Stored dataset items
<<<<

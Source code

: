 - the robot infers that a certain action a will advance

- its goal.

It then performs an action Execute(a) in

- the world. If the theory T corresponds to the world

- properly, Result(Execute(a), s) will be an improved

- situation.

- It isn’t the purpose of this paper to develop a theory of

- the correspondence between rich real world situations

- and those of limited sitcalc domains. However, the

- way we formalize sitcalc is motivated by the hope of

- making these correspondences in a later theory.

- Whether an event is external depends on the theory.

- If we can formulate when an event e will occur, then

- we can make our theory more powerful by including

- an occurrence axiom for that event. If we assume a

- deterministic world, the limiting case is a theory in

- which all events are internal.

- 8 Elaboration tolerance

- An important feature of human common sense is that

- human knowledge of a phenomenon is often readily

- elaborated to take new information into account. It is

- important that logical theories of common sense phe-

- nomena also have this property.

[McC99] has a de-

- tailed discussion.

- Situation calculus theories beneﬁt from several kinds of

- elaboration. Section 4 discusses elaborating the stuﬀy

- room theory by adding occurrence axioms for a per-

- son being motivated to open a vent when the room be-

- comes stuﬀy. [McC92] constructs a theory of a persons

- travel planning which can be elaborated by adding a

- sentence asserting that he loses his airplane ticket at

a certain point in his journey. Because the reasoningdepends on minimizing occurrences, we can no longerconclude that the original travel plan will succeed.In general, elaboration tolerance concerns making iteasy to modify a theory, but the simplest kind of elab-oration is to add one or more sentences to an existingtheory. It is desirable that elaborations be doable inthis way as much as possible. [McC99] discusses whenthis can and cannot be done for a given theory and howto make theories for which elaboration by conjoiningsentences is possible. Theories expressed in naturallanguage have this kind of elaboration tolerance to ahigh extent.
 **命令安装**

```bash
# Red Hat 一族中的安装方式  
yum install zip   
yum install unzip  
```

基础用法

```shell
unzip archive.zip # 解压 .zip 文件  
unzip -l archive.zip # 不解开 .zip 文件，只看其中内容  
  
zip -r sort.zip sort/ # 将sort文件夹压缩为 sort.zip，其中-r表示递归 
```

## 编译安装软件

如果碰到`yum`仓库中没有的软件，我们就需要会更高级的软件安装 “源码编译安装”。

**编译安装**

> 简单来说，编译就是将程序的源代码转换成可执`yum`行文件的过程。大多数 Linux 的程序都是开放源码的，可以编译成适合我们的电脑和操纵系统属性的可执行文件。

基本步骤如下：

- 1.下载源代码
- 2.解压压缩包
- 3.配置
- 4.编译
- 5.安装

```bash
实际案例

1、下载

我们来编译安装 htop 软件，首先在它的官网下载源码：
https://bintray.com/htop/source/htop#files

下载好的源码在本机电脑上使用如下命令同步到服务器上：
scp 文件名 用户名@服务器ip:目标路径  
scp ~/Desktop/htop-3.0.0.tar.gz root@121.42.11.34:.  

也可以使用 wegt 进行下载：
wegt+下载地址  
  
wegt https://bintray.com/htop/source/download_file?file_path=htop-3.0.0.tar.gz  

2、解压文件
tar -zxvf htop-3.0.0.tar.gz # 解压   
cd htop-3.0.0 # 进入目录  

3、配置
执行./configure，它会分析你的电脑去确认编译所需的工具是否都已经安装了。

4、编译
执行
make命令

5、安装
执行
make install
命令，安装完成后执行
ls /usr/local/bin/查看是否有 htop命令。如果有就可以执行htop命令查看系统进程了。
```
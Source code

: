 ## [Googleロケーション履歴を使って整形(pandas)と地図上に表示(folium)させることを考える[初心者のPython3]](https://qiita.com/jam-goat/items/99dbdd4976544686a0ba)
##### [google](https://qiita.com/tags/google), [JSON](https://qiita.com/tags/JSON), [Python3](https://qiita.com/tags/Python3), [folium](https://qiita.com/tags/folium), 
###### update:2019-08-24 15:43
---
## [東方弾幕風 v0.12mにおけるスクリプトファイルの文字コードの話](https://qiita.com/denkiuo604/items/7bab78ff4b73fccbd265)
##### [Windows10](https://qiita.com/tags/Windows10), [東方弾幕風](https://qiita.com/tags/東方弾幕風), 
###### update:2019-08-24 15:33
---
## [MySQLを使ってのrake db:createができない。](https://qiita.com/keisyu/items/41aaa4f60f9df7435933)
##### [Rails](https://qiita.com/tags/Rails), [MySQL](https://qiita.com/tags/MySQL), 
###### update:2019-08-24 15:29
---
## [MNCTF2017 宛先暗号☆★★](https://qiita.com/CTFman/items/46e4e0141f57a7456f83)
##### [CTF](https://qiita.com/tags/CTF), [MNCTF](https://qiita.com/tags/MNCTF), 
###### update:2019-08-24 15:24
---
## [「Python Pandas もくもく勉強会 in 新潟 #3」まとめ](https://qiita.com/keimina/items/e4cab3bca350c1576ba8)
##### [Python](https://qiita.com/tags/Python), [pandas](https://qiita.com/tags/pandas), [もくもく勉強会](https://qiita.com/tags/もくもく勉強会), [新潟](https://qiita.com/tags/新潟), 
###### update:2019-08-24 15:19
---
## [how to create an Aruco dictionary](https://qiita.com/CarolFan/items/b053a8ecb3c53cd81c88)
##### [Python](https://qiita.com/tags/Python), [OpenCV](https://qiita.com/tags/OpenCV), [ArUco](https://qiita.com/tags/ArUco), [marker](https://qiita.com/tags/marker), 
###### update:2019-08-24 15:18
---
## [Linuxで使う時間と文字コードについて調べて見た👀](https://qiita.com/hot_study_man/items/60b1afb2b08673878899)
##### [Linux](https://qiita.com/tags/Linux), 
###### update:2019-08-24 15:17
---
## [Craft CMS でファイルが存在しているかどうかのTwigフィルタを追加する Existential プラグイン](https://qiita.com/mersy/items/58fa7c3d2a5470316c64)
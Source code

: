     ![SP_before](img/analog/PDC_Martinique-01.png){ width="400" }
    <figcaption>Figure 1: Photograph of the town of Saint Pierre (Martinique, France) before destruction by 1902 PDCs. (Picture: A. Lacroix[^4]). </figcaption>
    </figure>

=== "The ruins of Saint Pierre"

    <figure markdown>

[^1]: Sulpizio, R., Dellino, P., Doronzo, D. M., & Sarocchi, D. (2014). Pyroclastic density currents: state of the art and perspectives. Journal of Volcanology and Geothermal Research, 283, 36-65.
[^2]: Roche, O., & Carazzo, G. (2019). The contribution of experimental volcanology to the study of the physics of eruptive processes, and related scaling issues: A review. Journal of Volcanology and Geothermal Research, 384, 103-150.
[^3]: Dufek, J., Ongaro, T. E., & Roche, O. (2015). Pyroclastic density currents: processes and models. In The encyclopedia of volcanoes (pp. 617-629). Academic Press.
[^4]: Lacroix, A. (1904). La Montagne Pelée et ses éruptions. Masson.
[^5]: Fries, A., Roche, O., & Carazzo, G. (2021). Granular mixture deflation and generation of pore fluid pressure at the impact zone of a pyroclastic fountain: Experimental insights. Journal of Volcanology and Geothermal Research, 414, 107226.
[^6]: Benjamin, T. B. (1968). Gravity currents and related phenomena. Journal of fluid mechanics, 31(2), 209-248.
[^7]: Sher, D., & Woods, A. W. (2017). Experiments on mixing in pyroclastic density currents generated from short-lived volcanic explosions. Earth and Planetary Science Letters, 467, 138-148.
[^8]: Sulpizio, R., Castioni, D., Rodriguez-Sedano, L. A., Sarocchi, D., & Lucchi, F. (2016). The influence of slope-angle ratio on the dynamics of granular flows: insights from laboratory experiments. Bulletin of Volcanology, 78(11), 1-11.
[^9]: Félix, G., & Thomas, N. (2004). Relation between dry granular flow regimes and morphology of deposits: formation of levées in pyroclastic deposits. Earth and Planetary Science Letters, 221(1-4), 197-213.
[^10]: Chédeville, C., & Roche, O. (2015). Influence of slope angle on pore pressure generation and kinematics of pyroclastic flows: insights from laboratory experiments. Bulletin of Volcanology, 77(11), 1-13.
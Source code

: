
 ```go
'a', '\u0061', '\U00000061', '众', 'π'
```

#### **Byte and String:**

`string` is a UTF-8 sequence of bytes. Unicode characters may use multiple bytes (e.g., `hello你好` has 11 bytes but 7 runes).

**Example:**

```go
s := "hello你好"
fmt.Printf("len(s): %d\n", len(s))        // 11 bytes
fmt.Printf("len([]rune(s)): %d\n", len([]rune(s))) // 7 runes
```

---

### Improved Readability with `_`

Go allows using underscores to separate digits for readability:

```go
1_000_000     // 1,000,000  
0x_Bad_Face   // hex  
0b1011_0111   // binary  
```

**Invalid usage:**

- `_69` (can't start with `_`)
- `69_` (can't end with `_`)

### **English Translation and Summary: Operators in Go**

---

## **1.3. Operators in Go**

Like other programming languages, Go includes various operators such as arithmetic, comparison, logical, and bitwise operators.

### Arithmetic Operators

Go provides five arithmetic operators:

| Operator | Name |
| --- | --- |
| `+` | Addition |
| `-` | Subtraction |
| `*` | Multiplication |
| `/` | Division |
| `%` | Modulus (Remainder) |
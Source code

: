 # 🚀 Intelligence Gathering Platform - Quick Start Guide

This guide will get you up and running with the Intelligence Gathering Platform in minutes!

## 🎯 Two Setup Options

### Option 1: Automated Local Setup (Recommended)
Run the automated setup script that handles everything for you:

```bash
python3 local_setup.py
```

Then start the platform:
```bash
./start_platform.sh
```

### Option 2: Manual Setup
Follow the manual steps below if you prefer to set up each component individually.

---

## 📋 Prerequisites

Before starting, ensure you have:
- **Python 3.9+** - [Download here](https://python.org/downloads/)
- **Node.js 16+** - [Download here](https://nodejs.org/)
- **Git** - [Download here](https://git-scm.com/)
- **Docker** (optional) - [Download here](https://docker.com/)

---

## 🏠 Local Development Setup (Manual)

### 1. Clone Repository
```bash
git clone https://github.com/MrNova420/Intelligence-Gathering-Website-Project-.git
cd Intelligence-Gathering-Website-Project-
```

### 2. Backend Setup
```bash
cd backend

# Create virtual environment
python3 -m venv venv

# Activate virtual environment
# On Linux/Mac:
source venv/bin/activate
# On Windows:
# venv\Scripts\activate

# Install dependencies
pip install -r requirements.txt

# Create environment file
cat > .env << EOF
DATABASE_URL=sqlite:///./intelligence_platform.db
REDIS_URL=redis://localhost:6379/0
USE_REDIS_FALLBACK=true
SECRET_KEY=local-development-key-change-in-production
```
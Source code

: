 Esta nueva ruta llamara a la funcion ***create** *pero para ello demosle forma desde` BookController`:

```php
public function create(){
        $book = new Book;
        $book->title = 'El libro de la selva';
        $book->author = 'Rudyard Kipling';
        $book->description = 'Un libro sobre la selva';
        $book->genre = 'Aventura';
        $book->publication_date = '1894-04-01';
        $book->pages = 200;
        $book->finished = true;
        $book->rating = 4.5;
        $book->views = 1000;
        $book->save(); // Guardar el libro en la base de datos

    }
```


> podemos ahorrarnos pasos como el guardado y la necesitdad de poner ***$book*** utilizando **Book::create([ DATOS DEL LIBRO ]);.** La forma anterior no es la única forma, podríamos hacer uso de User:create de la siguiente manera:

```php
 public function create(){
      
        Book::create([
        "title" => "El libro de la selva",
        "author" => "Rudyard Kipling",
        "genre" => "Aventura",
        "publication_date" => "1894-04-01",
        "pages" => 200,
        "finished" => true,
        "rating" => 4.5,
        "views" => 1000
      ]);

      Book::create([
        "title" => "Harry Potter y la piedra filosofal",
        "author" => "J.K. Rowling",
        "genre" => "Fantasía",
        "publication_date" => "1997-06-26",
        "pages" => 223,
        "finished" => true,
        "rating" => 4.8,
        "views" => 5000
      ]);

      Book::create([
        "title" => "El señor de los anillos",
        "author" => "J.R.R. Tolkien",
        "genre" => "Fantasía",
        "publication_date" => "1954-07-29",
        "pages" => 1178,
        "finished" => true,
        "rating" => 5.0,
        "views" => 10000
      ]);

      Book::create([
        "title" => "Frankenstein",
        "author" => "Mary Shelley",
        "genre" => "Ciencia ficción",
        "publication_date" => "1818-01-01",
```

>>>>

List all lines above in which the string "generation" appears.

# Reply to the task
[^5]: Fries, A., Roche, O., & Carazzo, G. (2021). Granular mixture deflation and generation of pore fluid pressure at the impact zone of a pyroclastic fountain: Experimental insights. Journal of Volcanology and Geothermal Research, 414, 107226.
[^10]: Chédeville, C., & Roche, O. (2015). Influence of slope angle on pore pressure generation and kinematics of pyroclastic flows: insights from laboratory experiments. Bulletin of Volcanology, 77(11), 1-13.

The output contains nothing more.